The second is the Court’s determination to go beyond the judgment of the ECtHR in Oliari. Consistent with the judgment in Oliari, the Court could simply have declared the marriage law to be incompatible with the right to a private life, guaranteed by s9 of the Constitution, leaving it to the Caymanian Government, or in the last rest the UK Government, to decide how and when to introduce legislation providing for civil unions.
The third is the Court’s adoption of a twin track approach to the issue of determining compatibility with the Constitution by categorising laws as pre- and post-Constitution: the former being susceptible to modification, while the latter may be declared incompatible or construed so as to bring them into conformity with the Bill of Rights, but only if their compatibility with the Bill of Rights is unclear or ambiguous. Such a twin track approach is novel and support for this approach, such as it is, lies buried very deep in the text of the Constitution.
The fourth is the Court’s deployment of the modifications clause in a manner that is, arguably, more radical than it has ever previously been deployed by the Judicial Committee of the Privy Council (JCPC) to rewrite the Marriage Law to include same sex couples.
Unsurprisingly, the judgment has been welcomed by the LGBT+ community in the Cayman Islands and will, doubtless, be prayed in aid by LGBT+ groups in the other COTs calling for the introduction of same sex marriage. The judgment will also come as a mighty relief to the UK Government, which has expressed its unequivocal support for the introduction of same sex marriage in its COTs but has consistently refused to intervene on the issue in either the Cayman Islands or Bermuda.
In the case of Bermuda, for example, under the terms of its Constitution the Secretary of State for the Commonwealth and UN could have instructed the Governor to refuse to his assent to the Domestic Partnership Act, which replaced same sex marriage with civil unions.
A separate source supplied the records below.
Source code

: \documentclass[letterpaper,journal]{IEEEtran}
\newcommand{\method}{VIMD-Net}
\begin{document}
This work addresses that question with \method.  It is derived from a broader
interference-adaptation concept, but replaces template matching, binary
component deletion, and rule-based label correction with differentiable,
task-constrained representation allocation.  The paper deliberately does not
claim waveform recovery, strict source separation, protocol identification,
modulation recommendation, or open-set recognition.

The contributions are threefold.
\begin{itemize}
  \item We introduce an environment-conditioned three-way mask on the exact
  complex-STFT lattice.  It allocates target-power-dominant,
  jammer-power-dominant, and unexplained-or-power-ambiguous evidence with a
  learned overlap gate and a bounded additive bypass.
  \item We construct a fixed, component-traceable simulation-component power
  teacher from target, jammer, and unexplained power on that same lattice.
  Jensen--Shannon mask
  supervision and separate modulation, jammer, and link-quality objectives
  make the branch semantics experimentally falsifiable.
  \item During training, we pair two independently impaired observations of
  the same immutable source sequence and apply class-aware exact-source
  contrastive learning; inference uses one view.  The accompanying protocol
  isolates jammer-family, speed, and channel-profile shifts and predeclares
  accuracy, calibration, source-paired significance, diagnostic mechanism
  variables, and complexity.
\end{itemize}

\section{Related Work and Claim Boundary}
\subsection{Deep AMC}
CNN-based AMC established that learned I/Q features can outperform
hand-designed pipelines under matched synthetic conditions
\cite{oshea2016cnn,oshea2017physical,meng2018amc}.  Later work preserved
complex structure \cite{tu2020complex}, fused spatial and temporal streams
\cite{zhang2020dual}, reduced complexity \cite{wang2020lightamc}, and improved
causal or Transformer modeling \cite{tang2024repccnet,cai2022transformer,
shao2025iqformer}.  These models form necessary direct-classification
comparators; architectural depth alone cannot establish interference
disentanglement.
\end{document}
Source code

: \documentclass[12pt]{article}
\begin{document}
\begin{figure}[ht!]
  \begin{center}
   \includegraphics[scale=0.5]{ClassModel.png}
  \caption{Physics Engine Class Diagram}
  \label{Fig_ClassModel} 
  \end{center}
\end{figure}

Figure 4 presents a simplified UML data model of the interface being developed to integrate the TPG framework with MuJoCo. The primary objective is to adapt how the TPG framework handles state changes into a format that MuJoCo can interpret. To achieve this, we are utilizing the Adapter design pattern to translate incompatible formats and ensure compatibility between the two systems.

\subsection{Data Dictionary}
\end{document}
In the case of the Cayman Islands, if the Cayman Islands Government’s refused to do so, it was always open to the UK Government to issue an Order-in-Council implementing same sex marriage, just as it had previously done in the cases of the death penalty and the decriminalisation of homosexuality.
The refusal of the UK Government to intervene in both Bermuda and the Cayman Islands has meant that the introduction of same sex marriage still feels somewhat contingent: the decision of the Court of Appeal of Bermuda is already the subject of an appeal to the JCPC and the Premier of the Cayman Islands announced, within 5 days of judgment being handed down in Day and Bush that he had instructed the Attorney General to file an appeal with the local Court of Appeal. This now sets the Government of the Cayman Islands on a collision course with the Governor who has warmly endorsed the Grand Court’s decision.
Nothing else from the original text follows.